WHO statistics indicate that the possibility of developing iron deficiency anemia during pregnancy does not directly depend on either the financial situation or the social status of the woman. Domestic data demonstrate a gradual increase in the number of cases of this pathology. This is due to the fact that even a normal pregnancy predisposes to the development of iron deficiency anemia, since it is during this period that active consumption of iron occurs. It is necessary for the formation of the placenta and the circulatory system of the fetus. At a later date, the microelement is deposited in the fetoplacental complex of the unborn child: the formation of this reserve is also ensured by the body of the pregnant woman. Iron continues to be actively consumed later - during childbirth (due to blood loss) and during lactation.

Nutrition for anemia:

It is important to remember that iron, which is absorbed by the human body, is found in the following foods: liver (the champion in iron content), meat, fish, eggs. Apples, pomegranates and other fruits and vegetables contain small amounts of iron that are not absorbed. But vegetables and fruits are necessary, as they contain vitamins, microelements and fiber necessary for the absorption of foods containing iron.

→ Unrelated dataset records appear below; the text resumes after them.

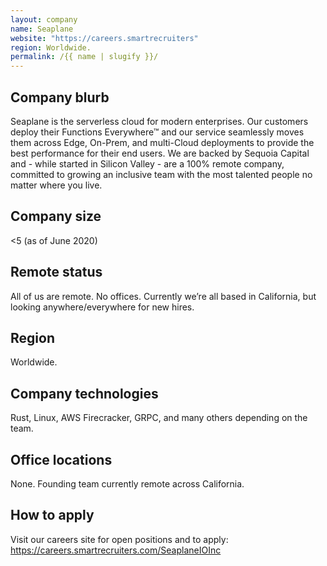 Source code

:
 ```yaml
---
layout: company
name: Seaplane
website: "https://careers.smartrecruiters"
region: Worldwide.
permalink: /{{ name | slugify }}/
---
```


## Company blurb

Seaplane is the serverless cloud for modern enterprises. Our customers deploy their Functions Everywhere™ and our service seamlessly moves them across Edge, On-Prem, and multi-Cloud deployments to provide the best performance for their end users. We are backed by Sequoia Capital and - while started in Silicon Valley - are a 100% remote company, committed to growing an inclusive team with the most talented people no matter where you live.

## Company size

<5 (as of June 2020)

## Remote status

All of us are remote. No offices. Currently we’re all based in California, but looking anywhere/everywhere for new hires.

## Region

Worldwide.

## Company technologies

Rust, Linux, AWS Firecracker, GRPC, and many others depending on the team.

## Office locations

None. Founding team currently remote across California.

## How to apply

Visit our careers site for open positions and to apply: https://careers.smartrecruiters.com/SeaplaneIOInc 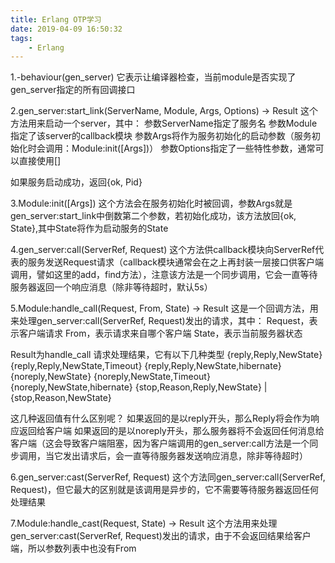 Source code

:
 ```yaml
---
title: Erlang OTP学习
date: 2019-04-09 16:50:32
tags:
	- Erlang
---
```


1.-behaviour(gen_server) 
它表示让编译器检查，当前module是否实现了gen_server指定的所有回调接口

2.gen_server:start_link(ServerName, Module, Args, Options) -> Result 
这个方法用来启动一个server，其中： 
参数ServerName指定了服务名 
参数Module指定了该server的callback模块 
参数Args将作为服务初始化的启动参数（服务初始化时会调用：Module:init([Args])） 
参数Options指定了一些特性参数，通常可以直接使用[] 

如果服务启动成功，返回{ok, Pid} 

3.Module:init([Args]) 
这个方法会在服务初始化时被回调，参数Args就是gen_server:start_link中倒数第二个参数，若初始化成功，该方法放回{ok, State},其中State将作为启动服务的State 

4.gen_server:call(ServerRef, Request) 
这个方法供callback模块向ServerRef代表的服务发送Request请求（callback模块通常会在之上再封装一层接口供客户端调用，譬如这里的add，find方法），注意该方法是一个同步调用，它会一直等待服务器返回一个响应消息（除非等待超时，默认5s） 

5.Module:handle_call(Request, From, State) -> Result 
这是一个回调方法，用来处理gen_server:call(ServerRef, Request)发出的请求，其中： 
Request，表示客户端请求 
From，表示请求来自哪个客户端 
State，表示当前服务器状态 

Result为handle_call 请求处理结果，它有以下几种类型 
{reply,Reply,NewState} 
{reply,Reply,NewState,Timeout} 
{reply,Reply,NewState,hibernate} 
{noreply,NewState} 
{noreply,NewState,Timeout} 
{noreply,NewState,hibernate} 
{stop,Reason,Reply,NewState} | {stop,Reason,NewState} 

这几种返回值有什么区别呢？ 
如果返回的是以reply开头，那么Reply将会作为响应返回给客户端 
如果返回的是以noreply开头，那么服务器将不会返回任何消息给客户端（这会导致客户端阻塞，因为客户端调用的gen_server:call方法是一个同步调用，当它发出请求后，会一直等待服务器发送响应消息，除非等待超时） 

6.gen_server:cast(ServerRef, Request) 
这个方法同gen_server:call(ServerRef, Request)，但它最大的区别就是该调用是异步的，它不需要等待服务器返回任何处理结果 

7.Module:handle_cast(Request, State) -> Result 
这个方法用来处理gen_server:cast(ServerRef, Request)发出的请求，由于不会返回结果给客户端，所以参数列表中也没有From  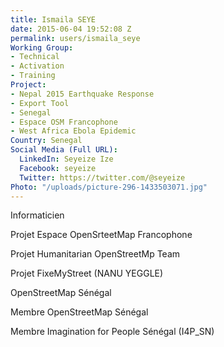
 ```yaml
---
title: Ismaila SEYE
date: 2015-06-04 19:52:08 Z
permalink: users/ismaila_seye
Working Group:
- Technical
- Activation
- Training
Project:
- Nepal 2015 Earthquake Response
- Export Tool
- Senegal
- Espace OSM Francophone
- West Africa Ebola Epidemic
Country: Senegal
Social Media (Full URL):
  LinkedIn: Seyeize Ize
  Facebook: seyeize
  Twitter: https://twitter.com/@seyeize
Photo: "/uploads/picture-296-1433503071.jpg"
---
```


<p>Informaticien</p><p>Projet Espace OpenSrteetMap Francophone</p><p>Projet Humanitarian OpenStreetMp Team</p><p>Projet FixeMyStreet (NANU YEGGLE)</p><p>OpenStreetMap Sénégal</p><p>Membre OpenStreetMap Sénégal</p><p>Membre Imagination for People Sénégal (I4P_SN)</p>

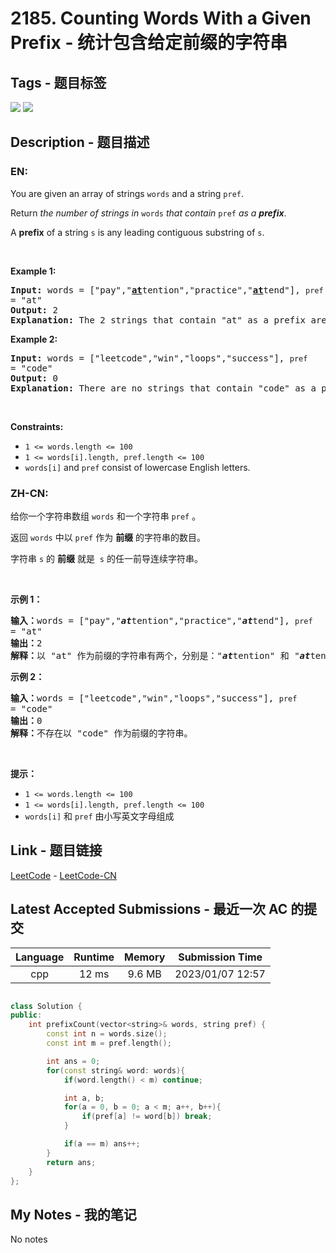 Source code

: 
# 2185. Counting Words With a Given Prefix - 统计包含给定前缀的字符串

## Tags - 题目标签

 <img src="https://img.shields.io/badge/Array-数组-blue.svg">   <img src="https://img.shields.io/badge/String-字符串-blue.svg">  


## Description - 题目描述

### EN:
<p>You are given an array of strings <code>words</code> and a string <code>pref</code>.</p>

<p>Return <em>the number of strings in </em><code>words</code><em> that contain </em><code>pref</code><em> as a <strong>prefix</strong></em>.</p>

<p>A <strong>prefix</strong> of a string <code>s</code> is any leading contiguous substring of <code>s</code>.</p>

<p>&nbsp;</p>
<p><strong class="example">Example 1:</strong></p>

<pre>
<strong>Input:</strong> words = [&quot;pay&quot;,&quot;<strong><u>at</u></strong>tention&quot;,&quot;practice&quot;,&quot;<u><strong>at</strong></u>tend&quot;], <code>pref </code>= &quot;at&quot;
<strong>Output:</strong> 2
<strong>Explanation:</strong> The 2 strings that contain &quot;at&quot; as a prefix are: &quot;<u><strong>at</strong></u>tention&quot; and &quot;<u><strong>at</strong></u>tend&quot;.
</pre>

<p><strong class="example">Example 2:</strong></p>

<pre>
<strong>Input:</strong> words = [&quot;leetcode&quot;,&quot;win&quot;,&quot;loops&quot;,&quot;success&quot;], <code>pref </code>= &quot;code&quot;
<strong>Output:</strong> 0
<strong>Explanation:</strong> There are no strings that contain &quot;code&quot; as a prefix.
</pre>

<p>&nbsp;</p>
<p><strong>Constraints:</strong></p>

<ul>
	<li><code>1 &lt;= words.length &lt;= 100</code></li>
	<li><code>1 &lt;= words[i].length, pref.length &lt;= 100</code></li>
	<li><code>words[i]</code> and <code>pref</code> consist of lowercase English letters.</li>
</ul>


### ZH-CN:
<p>给你一个字符串数组 <code>words</code> 和一个字符串 <code>pref</code> 。</p>

<p>返回 <code>words</code><em> </em>中以 <code>pref</code> 作为 <strong>前缀</strong> 的字符串的数目。</p>

<p>字符串 <code>s</code> 的 <strong>前缀</strong> 就是&nbsp; <code>s</code> 的任一前导连续字符串。</p>

<p>&nbsp;</p>

<p><strong>示例 1：</strong></p>

<pre><strong>输入：</strong>words = ["pay","<em><strong>at</strong></em>tention","practice","<em><strong>at</strong></em>tend"], <code>pref </code>= "at"
<strong>输出：</strong>2
<strong>解释：</strong>以 "at" 作为前缀的字符串有两个，分别是："<em><strong>at</strong></em>tention" 和 "<em><strong>at</strong></em>tend" 。
</pre>

<p><strong>示例 2：</strong></p>

<pre><strong>输入：</strong>words = ["leetcode","win","loops","success"], <code>pref </code>= "code"
<strong>输出：</strong>0
<strong>解释：</strong>不存在以 "code" 作为前缀的字符串。
</pre>

<p>&nbsp;</p>

<p><strong>提示：</strong></p>

<ul>
	<li><code>1 &lt;= words.length &lt;= 100</code></li>
	<li><code>1 &lt;= words[i].length, pref.length &lt;= 100</code></li>
	<li><code>words[i]</code> 和 <code>pref</code> 由小写英文字母组成</li>
</ul>



## Link - 题目链接

[LeetCode](https://leetcode.com/problems/counting-words-with-a-given-prefix/description/)  -  [LeetCode-CN](https://leetcode.cn/problems/counting-words-with-a-given-prefix/description/)
## Latest Accepted Submissions - 最近一次 AC 的提交


| Language | Runtime | Memory | Submission Time |
|:---:|:---:|:---:|:---:|
| cpp  | 12 ms | 9.6 MB | 2023/01/07 12:57 |

```cpp

class Solution {
public:
    int prefixCount(vector<string>& words, string pref) {
        const int n = words.size();
        const int m = pref.length();

        int ans = 0;
        for(const string& word: words){
            if(word.length() < m) continue;

            int a, b;
            for(a = 0, b = 0; a < m; a++, b++){
                if(pref[a] != word[b]) break;
            }

            if(a == m) ans++;
        }
        return ans;
    }
};

```
## My Notes - 我的笔记


No notes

The daily intake of meat, liver, or fish is at least 200 grams, as well as 1 egg. Only 2.5 mg of iron per day is absorbed from food (6-7 mg is needed during pregnancy), 15-20 times more from iron supplement tablets, so all pregnant women need a preventive dose of iron of 60 mg per day, which is contained in all vitamin and mineral supplements. complexes for pregnant women. Pregnant women with hidden iron deficiency or clinical anemia need a therapeutic dose of 100-200 mg. You need to know that tea, coffee, legumes, grains, rice, and dairy products significantly reduce the absorption of iron from foods and medications. Products containing vitamin C accelerate the absorption of iron entering the gastrointestinal tract.

Proper nutrition, timely prevention and treatment guarantee a reduction in complications for mother and child.

Iron deficiency conditions and iron deficiency anemia in women of childbearing age

Iron is one of the most important elements in the human body and is part of many substrates and enzymes responsible for the transport of oxygen to cells, the functioning of the mitochondrial respiratory chain, redox cellular reactions, antioxidant protection, the functioning of the nervous and immune systems, etc.

The average adult human body contains about 3–4 g of iron (Fe) (about 40 mg Fe/kg body weight in women and about 50 mg Fe/kg body weight in men). Most of the iron (60%, or more than 2 g) is contained in hemoglobin (Hb), about 9% of iron is in myoglobin, about 1% is contained in heme and non-heme enzymes. 25–30% of iron is in the depot, being associated mainly with the protein ferritin, as well as with hemosiderin [1, 2] (Table 1).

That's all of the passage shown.